The simple fact that he was a figure from your childhood, and that he bring back fond memories, should be enough to allow you to pay tribute to him.
But these days, just doing that is enough to bring out the “know-it-alls”, who’ll tell you, “Yeah, but he was a jerk (meaning: he doesn’t agree with me on this or that political issue), so he doesn’t really deserve this tribute. He was a bad person.”
This world has become a painful place.
Do you really think there’s a right way and a wrong way to think, and that it’s necessarily up to you to decide which is right and which is wrong?
Is it really too much to ask to just let Lyle pay his tribute, without telling him he’s wrong to take any interest in his childhood hero just because that guy is anti-LGBTQ?
You have no idea how many of the artists you admire are probably total jerks. You just don’t know it yet because they haven’t said anything. They’re human beings just like everyone else, with opinions that may differ from yours. Does that make them people you should blacklist when you become aware of their opinion ? If you think so, you’re completely off base.
I’ve been doing software development since I was 8 or 9 years old, and I can say I have a pretty good grasp of binary, but seeing the world itself become that binary (everything is either “good” or “bad”) over the past few years saddens me deeply.
It seems like the game today is to put people into categories, so that each category can then wage war against the others (Nazis against far-leftists, men against women, vegetarians against meat-eaters, and so on, the list is infinite). It’s at the level of a elementary school playground—it’s pathetic.
We are witnessing the total disappearance of all nuance and subtlety.
Under the pretext of wanting to be considerate of everyone, some people really become intolerant of any idea that differs from their own way of thinking. They are the real nazis.

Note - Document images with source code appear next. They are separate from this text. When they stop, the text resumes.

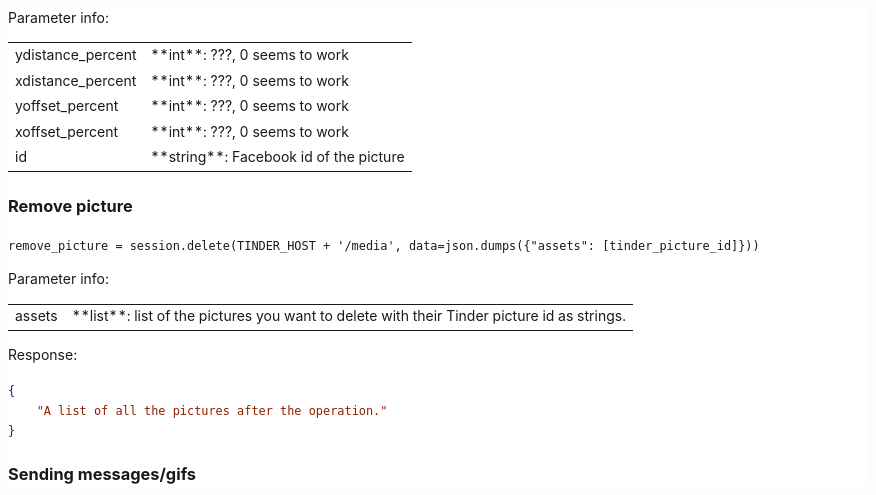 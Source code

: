 Parameter info:

<table>
  <tbody>
  <tr>
    <td>ydistance_percent</td>
    <td>**int**: ???, 0 seems to work</td>
  </tr>
  <tr>
    <td>xdistance_percent</td>
    <td>**int**: ???, 0 seems to work</td>
  </tr>
  <tr>
    <td>yoffset_percent</td>
    <td>**int**: ???, 0 seems to work</td>
  </tr>
  <tr>
    <td>xoffset_percent</td>
    <td>**int**: ???, 0 seems to work</td>
  </tr>
  <tr>
    <td>id</td>
    <td>**string**: Facebook id of the picture</td>
  </tr>
  </tbody>
</table>

### Remove picture
```
remove_picture = session.delete(TINDER_HOST + '/media', data=json.dumps({"assets": [tinder_picture_id]}))
```

Parameter info:

<table>
  <tbody>
  <tr>
    <td>assets</td>
    <td>**list**: list of the pictures you want to delete with their Tinder picture id as strings.</td>
  </tr>
  </tbody>
</table>

Response:

```json
{
	"A list of all the pictures after the operation."
}
```

### Sending messages/gifs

Let’s be clear: I have absolutely no sympathy for the political views expressed by Chuck Norris. But I understand that he may have left a lasting impression on a generation of children (my own, in this case, though I wasn’t part of it—I didn’t have a TV and never had the chance to see any of his movies).
Similarly, when I was a young adult, I really liked a French rock band that was somewhat trendy at the time, until the singer killed his girlfriend and served a prison sentence (he’s now blacklisted from all festivals).
Well, you know what? I still listen to that band’s music today. And that doesn’t mean I condone femicide. I’ve never known this singer outside of his musical work, and no matter what he did or said later in his life, it won’t change the fact that I enjoy the songs he created, which remind me of a certain vibe from my youth.